== Task details ==
What is needed here is a faithful repeat of every entry, with no character changed.

== Data provided ==
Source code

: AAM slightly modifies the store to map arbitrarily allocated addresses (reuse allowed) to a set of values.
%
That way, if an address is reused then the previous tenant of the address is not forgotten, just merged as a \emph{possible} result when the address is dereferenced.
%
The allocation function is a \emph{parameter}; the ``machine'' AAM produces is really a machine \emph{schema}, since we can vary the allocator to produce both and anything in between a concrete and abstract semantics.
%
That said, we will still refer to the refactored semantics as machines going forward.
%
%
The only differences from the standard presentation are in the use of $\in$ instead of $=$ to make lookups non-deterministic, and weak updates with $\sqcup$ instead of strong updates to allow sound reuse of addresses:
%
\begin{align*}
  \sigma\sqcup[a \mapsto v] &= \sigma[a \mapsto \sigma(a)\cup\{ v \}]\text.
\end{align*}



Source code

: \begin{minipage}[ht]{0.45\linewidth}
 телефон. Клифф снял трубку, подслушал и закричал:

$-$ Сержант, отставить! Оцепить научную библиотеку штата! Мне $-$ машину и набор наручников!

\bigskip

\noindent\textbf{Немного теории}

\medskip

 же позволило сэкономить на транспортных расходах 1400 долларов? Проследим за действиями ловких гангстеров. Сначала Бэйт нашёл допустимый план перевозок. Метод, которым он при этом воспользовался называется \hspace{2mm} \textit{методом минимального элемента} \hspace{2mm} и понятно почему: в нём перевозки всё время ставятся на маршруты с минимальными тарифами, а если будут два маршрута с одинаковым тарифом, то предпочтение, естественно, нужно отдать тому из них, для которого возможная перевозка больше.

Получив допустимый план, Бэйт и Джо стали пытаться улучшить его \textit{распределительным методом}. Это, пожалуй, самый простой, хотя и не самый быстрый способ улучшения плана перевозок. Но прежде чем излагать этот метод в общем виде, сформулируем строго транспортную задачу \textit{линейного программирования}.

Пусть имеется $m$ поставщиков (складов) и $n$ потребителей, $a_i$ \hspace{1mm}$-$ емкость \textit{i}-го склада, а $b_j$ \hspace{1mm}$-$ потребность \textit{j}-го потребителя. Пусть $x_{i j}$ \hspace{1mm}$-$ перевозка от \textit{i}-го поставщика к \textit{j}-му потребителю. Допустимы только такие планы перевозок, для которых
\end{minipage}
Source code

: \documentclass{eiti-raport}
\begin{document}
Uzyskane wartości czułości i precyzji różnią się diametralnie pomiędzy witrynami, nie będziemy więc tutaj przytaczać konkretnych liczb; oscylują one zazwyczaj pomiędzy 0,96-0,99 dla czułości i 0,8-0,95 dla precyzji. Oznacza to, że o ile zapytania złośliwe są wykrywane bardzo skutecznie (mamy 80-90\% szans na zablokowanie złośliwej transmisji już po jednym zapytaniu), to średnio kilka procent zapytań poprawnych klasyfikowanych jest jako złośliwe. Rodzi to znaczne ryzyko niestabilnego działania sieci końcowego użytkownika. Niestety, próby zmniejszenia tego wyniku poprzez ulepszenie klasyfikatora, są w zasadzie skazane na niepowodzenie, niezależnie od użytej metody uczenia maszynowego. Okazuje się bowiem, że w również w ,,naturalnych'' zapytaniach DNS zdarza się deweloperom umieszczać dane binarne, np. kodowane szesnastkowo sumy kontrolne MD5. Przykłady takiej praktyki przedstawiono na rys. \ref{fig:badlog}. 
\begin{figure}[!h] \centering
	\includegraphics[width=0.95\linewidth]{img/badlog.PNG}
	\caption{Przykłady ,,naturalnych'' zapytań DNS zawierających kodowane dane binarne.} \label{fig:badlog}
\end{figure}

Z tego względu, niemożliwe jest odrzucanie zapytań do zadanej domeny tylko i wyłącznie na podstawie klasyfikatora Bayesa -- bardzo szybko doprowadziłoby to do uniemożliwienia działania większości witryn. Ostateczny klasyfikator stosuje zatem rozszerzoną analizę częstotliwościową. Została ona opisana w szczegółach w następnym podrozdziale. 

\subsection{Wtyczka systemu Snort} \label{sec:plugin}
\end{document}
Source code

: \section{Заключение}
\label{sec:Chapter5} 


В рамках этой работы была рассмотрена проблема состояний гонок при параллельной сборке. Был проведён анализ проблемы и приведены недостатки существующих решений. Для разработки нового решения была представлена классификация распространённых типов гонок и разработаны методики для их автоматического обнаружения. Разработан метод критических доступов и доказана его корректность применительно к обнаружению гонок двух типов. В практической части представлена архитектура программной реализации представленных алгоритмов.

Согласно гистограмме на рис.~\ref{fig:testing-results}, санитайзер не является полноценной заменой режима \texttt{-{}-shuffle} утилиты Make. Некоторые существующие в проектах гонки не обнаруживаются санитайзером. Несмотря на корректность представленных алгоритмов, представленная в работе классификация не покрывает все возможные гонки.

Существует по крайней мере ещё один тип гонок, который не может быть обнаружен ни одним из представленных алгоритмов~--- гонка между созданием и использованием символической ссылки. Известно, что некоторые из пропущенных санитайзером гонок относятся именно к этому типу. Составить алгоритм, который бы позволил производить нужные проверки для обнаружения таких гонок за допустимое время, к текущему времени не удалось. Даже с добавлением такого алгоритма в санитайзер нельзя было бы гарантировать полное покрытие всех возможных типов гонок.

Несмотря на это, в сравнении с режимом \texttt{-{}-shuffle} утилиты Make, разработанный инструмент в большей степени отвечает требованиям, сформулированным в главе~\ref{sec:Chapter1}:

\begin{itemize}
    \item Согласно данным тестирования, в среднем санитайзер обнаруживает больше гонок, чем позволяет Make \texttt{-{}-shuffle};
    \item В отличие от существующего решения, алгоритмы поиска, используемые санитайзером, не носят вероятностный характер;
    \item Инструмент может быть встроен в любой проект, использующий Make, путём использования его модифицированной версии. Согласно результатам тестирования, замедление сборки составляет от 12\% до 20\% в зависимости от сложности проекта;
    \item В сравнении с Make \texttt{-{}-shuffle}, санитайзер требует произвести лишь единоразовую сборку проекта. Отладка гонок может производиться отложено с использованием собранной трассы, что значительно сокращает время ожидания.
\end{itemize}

== Written reply ==
Source code

: AAM slightly modifies the store to map arbitrarily allocated addresses (reuse allowed) to a set of values.
%
That way, if an address is reused then the previous tenant of the address is not forgotten, just merged as a \emph{possible} result when the address is dereferenced.
%
The allocation function is a \emph{parameter}; the ``machine'' AAM produces is really a machine \emph{schema}, since we can vary the allocator to produce both and anything in between a concrete and abstract semantics.
%
That said, we will still refer to the refactored semantics as machines going forward.
%
%
The only differences from the standard presentation are in the use of $\in$ instead of $=$ to make lookups non-deterministic, and weak updates with $\sqcup$ instead of strong updates to allow sound reuse of addresses:
%
\begin{align*}
  \sigma\sqcup[a \mapsto v] &= \sigma[a \mapsto \sigma(a)\cup\{ v \}]\text.
\end{align*}



Source code

: \begin{minipage}[ht]{0.45\linewidth}
 телефон. Клифф снял трубку, подслушал и закричал:

$-$ Сержант, отставить! Оцепить научную библиотеку штата! Мне $-$ машину и набор наручников!

\bigskip

\noindent\textbf{Немного теории}

\medskip

 же позволило сэкономить на транспортных расходах 1400 долларов? Проследим за действиями ловких гангстеров. Сначала Бэйт нашёл допустимый план перевозок. Метод, которым он при этом воспользовался называется \hspace{2mm} \textit{методом минимального элемента} \hspace{2mm} и понятно почему: в нём перевозки всё время ставятся на маршруты с минимальными тарифами, а если будут два маршрута с одинаковым тарифом, то предпочтение, естественно, нужно отдать тому из них, для которого возможная перевозка больше.

Получив допустимый план, Бэйт и Джо стали пытаться улучшить его \textit{распределительным методом}. Это, пожалуй, самый простой, хотя и не самый быстрый способ улучшения плана перевозок. Но прежде чем излагать этот метод в общем виде, сформулируем строго транспортную задачу \textit{линейного программирования}.

Пусть имеется $m$ поставщиков (складов) и $n$ потребителей, $a_i$ \hspace{1mm}$-$ емкость \textit{i}-го склада, а $b_j$ \hspace{1mm}$-$ потребность \textit{j}-го потребителя. Пусть $x_{i j}$ \hspace{1mm}$-$ перевозка от \textit{i}-го поставщика к \textit{j}-му потребителю. Допустимы только такие планы перевозок, для которых
\end{minipage}
Source code

: \documentclass{eiti-raport}
\begin{document}
Uzyskane wartości czułości i precyzji różnią się diametralnie pomiędzy witrynami, nie będziemy więc tutaj przytaczać konkretnych liczb; oscylują one zazwyczaj pomiędzy 0,96-0,99 dla czułości i 0,8-0,95 dla precyzji. Oznacza to, że o ile zapytania złośliwe są wykrywane bardzo skutecznie (mamy 80-90\% szans na zablokowanie złośliwej transmisji już po jednym zapytaniu), to średnio kilka procent zapytań poprawnych klasyfikowanych jest jako złośliwe. Rodzi to znaczne ryzyko niestabilnego działania sieci końcowego użytkownika. Niestety, próby zmniejszenia tego wyniku poprzez ulepszenie klasyfikatora, są w zasadzie skazane na niepowodzenie, niezależnie od użytej metody uczenia maszynowego. Okazuje się bowiem, że w również w ,,naturalnych'' zapytaniach DNS zdarza się deweloperom umieszczać dane binarne, np. kodowane szesnastkowo sumy kontrolne MD5. Przykłady takiej praktyki przedstawiono na rys. \ref{fig:badlog}. 
\begin{figure}[!h] \centering
	\includegraphics[width=0.95\linewidth]{img/badlog.PNG}
	\caption{Przykłady ,,naturalnych'' zapytań DNS zawierających kodowane dane binarne.} \label{fig:badlog}
\end{figure}

Z tego względu, niemożliwe jest odrzucanie zapytań do zadanej domeny tylko i wyłącznie na podstawie klasyfikatora Bayesa -- bardzo szybko doprowadziłoby to do uniemożliwienia działania większości witryn. Ostateczny klasyfikator stosuje zatem rozszerzoną analizę częstotliwościową. Została ona opisana w szczegółach w następnym podrozdziale. 

\subsection{Wtyczka systemu Snort} \label{sec:plugin}
\end{document}
Source code

: \section{Заключение}
\label{sec:Chapter5} 


В рамках этой работы была рассмотрена проблема состояний гонок при параллельной сборке. Был проведён анализ проблемы и приведены недостатки существующих решений. Для разработки нового решения была представлена классификация распространённых типов гонок и разработаны методики для их автоматического обнаружения. Разработан метод критических доступов и доказана его корректность применительно к обнаружению гонок двух типов. В практической части представлена архитектура программной реализации представленных алгоритмов.

Согласно гистограмме на рис.~\ref{fig:testing-results}, санитайзер не является полноценной заменой режима \texttt{-{}-shuffle} утилиты Make. Некоторые существующие в проектах гонки не обнаруживаются санитайзером. Несмотря на корректность представленных алгоритмов, представленная в работе классификация не покрывает все возможные гонки.

Существует по крайней мере ещё один тип гонок, который не может быть обнаружен ни одним из представленных алгоритмов~--- гонка между созданием и использованием символической ссылки. Известно, что некоторые из пропущенных санитайзером гонок относятся именно к этому типу. Составить алгоритм, который бы позволил производить нужные проверки для обнаружения таких гонок за допустимое время, к текущему времени не удалось. Даже с добавлением такого алгоритма в санитайзер нельзя было бы гарантировать полное покрытие всех возможных типов гонок.

Несмотря на это, в сравнении с режимом \texttt{-{}-shuffle} утилиты Make, разработанный инструмент в большей степени отвечает требованиям, сформулированным в главе~\ref{sec:Chapter1}:

\begin{itemize}
    \item Согласно данным тестирования, в среднем санитайзер обнаруживает больше гонок, чем позволяет Make \texttt{-{}-shuffle};
    \item В отличие от существующего решения, алгоритмы поиска, используемые санитайзером, не носят вероятностный характер;
    \item Инструмент может быть встроен в любой проект, использующий Make, путём использования его модифицированной версии. Согласно результатам тестирования, замедление сборки составляет от 12\% до 20\% в зависимости от сложности проекта;
    \item В сравнении с Make \texttt{-{}-shuffle}, санитайзер требует произвести лишь единоразовую сборку проекта. Отладка гонок может производиться отложено с использованием собранной трассы, что значительно сокращает время ожидания.
\end{itemize}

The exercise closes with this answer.